WHAT THE TASK REQUIRES:
Lines in the entries below where the word "display" shows up should each be copied.

EXERCISE MATERIAL:
/---

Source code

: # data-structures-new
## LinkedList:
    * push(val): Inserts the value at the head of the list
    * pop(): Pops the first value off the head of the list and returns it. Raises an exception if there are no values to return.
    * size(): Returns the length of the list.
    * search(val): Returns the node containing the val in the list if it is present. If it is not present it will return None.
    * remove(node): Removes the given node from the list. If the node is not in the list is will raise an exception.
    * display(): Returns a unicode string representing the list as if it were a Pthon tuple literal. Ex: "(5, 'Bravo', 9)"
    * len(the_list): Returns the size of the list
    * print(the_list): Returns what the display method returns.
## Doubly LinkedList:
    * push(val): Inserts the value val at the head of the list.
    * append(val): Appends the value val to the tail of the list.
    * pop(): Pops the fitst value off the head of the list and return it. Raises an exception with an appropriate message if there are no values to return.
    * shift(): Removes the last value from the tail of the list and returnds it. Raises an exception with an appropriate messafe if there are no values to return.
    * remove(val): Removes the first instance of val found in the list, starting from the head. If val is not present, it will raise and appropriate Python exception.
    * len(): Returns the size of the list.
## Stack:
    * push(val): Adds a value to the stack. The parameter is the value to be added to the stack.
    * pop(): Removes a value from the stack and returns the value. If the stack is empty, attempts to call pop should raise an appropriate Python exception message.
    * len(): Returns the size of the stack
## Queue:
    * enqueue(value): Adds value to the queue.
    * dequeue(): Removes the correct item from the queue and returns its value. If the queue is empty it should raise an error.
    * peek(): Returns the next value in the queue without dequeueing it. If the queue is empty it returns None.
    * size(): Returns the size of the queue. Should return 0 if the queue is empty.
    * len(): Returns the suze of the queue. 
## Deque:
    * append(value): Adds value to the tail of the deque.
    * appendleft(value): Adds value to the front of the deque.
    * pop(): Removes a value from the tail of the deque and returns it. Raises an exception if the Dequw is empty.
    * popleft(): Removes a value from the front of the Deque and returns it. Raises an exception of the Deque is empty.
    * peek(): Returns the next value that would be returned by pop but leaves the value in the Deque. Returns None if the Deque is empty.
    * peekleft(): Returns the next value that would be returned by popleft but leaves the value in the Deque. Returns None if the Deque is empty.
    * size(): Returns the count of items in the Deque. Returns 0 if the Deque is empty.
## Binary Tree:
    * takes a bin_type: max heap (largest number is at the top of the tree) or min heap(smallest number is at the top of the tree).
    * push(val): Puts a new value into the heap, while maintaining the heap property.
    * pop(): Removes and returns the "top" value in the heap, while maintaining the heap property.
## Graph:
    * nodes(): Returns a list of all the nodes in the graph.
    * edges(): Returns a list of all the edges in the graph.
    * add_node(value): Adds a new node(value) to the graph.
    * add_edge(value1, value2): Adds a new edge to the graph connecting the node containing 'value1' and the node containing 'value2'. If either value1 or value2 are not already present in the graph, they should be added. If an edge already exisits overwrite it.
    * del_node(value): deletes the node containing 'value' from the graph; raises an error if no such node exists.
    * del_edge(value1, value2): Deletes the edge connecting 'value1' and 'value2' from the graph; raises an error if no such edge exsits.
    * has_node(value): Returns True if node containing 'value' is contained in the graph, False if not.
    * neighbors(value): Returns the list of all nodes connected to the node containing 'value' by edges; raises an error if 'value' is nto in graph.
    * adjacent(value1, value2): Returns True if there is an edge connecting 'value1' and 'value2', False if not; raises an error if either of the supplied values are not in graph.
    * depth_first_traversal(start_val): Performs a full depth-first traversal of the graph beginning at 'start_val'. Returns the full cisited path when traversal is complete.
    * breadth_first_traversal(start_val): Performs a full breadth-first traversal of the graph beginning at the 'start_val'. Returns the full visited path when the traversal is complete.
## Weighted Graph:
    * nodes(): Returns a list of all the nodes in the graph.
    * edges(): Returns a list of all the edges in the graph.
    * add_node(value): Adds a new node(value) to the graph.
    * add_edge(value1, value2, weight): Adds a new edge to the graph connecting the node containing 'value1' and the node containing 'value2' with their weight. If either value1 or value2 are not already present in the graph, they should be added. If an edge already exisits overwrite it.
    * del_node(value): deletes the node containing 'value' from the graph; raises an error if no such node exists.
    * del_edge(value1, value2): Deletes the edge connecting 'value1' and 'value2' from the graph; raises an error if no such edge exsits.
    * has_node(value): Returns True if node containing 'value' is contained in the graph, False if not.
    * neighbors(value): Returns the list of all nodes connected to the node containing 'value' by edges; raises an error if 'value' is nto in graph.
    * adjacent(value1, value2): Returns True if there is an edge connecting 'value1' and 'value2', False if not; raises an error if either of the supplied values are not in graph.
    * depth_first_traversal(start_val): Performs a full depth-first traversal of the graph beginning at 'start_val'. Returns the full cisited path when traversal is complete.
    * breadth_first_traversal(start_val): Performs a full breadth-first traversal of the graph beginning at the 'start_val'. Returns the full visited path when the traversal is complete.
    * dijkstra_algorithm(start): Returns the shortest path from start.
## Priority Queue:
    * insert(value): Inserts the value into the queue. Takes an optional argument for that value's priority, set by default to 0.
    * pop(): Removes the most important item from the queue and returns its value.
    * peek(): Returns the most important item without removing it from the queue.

\---

RESPONSE TO THE TASK:
    * display(): Returns a unicode string representing the list as if it were a Pthon tuple literal. Ex: "(5, 'Bravo', 9)"
    * print(the_list): Returns what the display method returns.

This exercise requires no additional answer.